When Full Council finally meets next week, Tim Dwelly, leader of the Labour group at County Hall will propose a no confidence vote in Alison Hernandez, the Conservative Police & Crime Comissioner.
The motion has support from senior ‘back bench’ Liberal Democrats, Independents and Mebyon Kernow. Cllr Dwelly is confident the motion will pass, especially if he gets his way and the vote is held in secret. However similar motions on Devon County Council and the Police & Crime Panel have all been defeated. However Plymouth City Council passed a no confidence motion on 3rd July.
Ms Hernandez was democratically elected in 2016. The motion the Council will vote on suggests she is no longer deemed fit to hold that position, due to poor performance. She is also accused of “making decisions that other members feel are detrimental to Cornwall and bringing the role into disrepute”. Only the Home Secretary has the power remove a PCC from office.
The Conservative group on the council has called the move a waste of time and money. ‘This is just clear politicking” James Mustoe told us – “It’s playing political games at the expense of the public purse while Cornwall Council should be devoting its time to more important matters.’

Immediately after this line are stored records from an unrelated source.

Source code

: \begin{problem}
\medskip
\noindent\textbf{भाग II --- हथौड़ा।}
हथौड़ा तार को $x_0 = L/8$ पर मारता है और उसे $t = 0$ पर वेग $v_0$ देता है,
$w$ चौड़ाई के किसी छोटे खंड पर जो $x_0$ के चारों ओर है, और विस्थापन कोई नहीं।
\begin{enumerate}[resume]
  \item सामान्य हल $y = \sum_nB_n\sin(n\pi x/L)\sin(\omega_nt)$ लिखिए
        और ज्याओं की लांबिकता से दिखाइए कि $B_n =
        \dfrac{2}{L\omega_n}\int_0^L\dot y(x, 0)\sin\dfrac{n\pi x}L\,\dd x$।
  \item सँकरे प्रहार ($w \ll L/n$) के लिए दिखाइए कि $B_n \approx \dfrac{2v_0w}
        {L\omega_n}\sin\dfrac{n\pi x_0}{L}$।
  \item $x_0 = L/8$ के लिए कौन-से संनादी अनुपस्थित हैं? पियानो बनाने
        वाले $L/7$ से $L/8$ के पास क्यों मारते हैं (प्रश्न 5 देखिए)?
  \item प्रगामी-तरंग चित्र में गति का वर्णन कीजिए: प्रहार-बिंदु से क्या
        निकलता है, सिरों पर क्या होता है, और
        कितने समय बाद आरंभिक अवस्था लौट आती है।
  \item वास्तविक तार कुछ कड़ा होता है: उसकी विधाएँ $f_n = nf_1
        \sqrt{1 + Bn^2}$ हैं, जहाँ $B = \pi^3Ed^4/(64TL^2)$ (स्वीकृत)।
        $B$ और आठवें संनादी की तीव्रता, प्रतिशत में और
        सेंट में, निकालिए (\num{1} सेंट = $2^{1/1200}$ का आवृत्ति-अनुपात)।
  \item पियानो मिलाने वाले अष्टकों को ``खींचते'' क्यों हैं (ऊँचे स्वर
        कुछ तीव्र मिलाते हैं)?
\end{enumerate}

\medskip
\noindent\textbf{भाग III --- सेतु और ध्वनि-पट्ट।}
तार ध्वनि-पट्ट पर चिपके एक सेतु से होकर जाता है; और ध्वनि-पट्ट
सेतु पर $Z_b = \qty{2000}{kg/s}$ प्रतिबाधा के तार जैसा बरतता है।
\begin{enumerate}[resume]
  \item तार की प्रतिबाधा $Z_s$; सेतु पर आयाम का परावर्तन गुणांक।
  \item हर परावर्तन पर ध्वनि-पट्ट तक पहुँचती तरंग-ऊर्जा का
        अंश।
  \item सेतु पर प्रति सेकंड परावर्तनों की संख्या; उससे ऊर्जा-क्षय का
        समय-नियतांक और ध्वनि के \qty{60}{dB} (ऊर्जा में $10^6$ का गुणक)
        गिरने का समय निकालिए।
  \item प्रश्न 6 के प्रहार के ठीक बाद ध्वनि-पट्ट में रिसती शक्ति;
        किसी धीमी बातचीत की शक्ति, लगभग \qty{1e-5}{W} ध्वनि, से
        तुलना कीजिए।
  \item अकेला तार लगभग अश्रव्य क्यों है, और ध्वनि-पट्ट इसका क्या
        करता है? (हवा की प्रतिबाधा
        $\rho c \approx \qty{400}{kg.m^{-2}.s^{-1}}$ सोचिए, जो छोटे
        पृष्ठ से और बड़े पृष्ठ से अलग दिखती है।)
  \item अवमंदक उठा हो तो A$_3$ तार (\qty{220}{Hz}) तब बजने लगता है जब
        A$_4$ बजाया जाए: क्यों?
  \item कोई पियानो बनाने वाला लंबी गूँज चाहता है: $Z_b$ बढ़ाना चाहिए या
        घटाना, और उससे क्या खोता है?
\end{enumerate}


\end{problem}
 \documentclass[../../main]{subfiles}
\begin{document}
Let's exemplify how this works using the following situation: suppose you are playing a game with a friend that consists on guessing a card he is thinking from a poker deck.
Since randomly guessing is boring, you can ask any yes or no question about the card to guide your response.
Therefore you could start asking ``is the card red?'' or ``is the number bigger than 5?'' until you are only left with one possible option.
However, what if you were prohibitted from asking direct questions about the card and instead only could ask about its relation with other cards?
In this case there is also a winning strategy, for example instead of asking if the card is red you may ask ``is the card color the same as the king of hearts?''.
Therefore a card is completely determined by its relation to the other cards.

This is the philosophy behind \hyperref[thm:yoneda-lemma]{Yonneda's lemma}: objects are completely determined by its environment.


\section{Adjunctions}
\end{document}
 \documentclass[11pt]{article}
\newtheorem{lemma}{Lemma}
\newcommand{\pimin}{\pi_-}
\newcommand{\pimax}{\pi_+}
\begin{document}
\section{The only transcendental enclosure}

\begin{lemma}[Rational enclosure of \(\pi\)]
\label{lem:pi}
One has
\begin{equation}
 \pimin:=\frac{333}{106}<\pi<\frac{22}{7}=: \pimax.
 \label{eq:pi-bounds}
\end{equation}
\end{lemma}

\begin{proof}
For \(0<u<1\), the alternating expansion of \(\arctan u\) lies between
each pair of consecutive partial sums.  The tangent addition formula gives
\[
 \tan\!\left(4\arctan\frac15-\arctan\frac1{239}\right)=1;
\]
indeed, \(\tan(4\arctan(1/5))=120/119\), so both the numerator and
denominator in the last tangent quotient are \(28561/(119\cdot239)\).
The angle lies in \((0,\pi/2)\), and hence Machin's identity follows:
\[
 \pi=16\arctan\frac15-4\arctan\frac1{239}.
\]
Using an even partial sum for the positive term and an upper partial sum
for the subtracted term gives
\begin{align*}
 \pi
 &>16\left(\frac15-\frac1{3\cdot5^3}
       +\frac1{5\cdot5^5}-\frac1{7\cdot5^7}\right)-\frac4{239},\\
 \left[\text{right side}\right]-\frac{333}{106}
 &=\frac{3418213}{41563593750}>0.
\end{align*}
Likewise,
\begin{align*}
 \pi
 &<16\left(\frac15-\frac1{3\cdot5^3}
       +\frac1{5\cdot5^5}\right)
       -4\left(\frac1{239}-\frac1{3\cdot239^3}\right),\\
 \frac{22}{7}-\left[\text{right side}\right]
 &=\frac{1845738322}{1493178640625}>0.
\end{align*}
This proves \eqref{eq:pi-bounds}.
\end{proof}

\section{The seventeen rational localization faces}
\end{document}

The motion to be voted on by Cornwall Councilon 21st November
“Cornwall Council recognises the exceptional hard work and commitment of the Police Service in Cornwall, in times of serious financial and operational challenges.
However, given the decisions made by the Police and Crime Commissioner Alison Hernandez since her appointment, the Council does not have confidence in her in this role”
Tim Dwelly explained to us why he was prepared to take time out of an already very busy day at Council next Tuesday to make a point about Alison Hernandez’s performance.
“The whole idea of this is for it to be a non party proposal, it’s deliberately signed by people from a mixture of groups” he said
“This is too serious an issue just to be about party politics”
Cllr Dwelly continued “This is a way for Cornwall to have it’s voice heard in terms of how it feels about the strategic direction of policing and also for us to flag up how unimpressed we are with Alison Hernandez and the lack of gravitas she brings to this role.
Ideally, whatever party you come from, when you become a Police Commissioner your job is to propose what is best for that area to the Police service and to government. Instead we see what appears to political use of the post to advance party political takes on the issues. Plus really quite unprofessional things like calling on people with guns to be in the front line against terrorism which was a terrible gaffe suggesting she can’t be trusted with this job.
In particular in Cornwall we are seeing some disastrous consequences to the cuts in community support officers (PCSO). For example in Penzance in the summer the number went down from twelve to four and the town centre became awash with anti social behaviour. That reduction is a strategic plan that she is happy with and she’s going further to reduce PCSO numbers”
Cllr Dwelly said that Hernandez could have used her powers to re-open police stations doors to the public.
“What we are seeing is a running down of what used to be called the broken window approach to crime, which is where you nip it in the bud. Our Police service is becoming more remote from our communities. This disconnect was avoidable”
The Penzance Councillor said that he now hears from the public about the decline in policing almost daily.
“I am also struck by the number of police officers and PCSOs who have told me how little faith they have in the commissioner and her office”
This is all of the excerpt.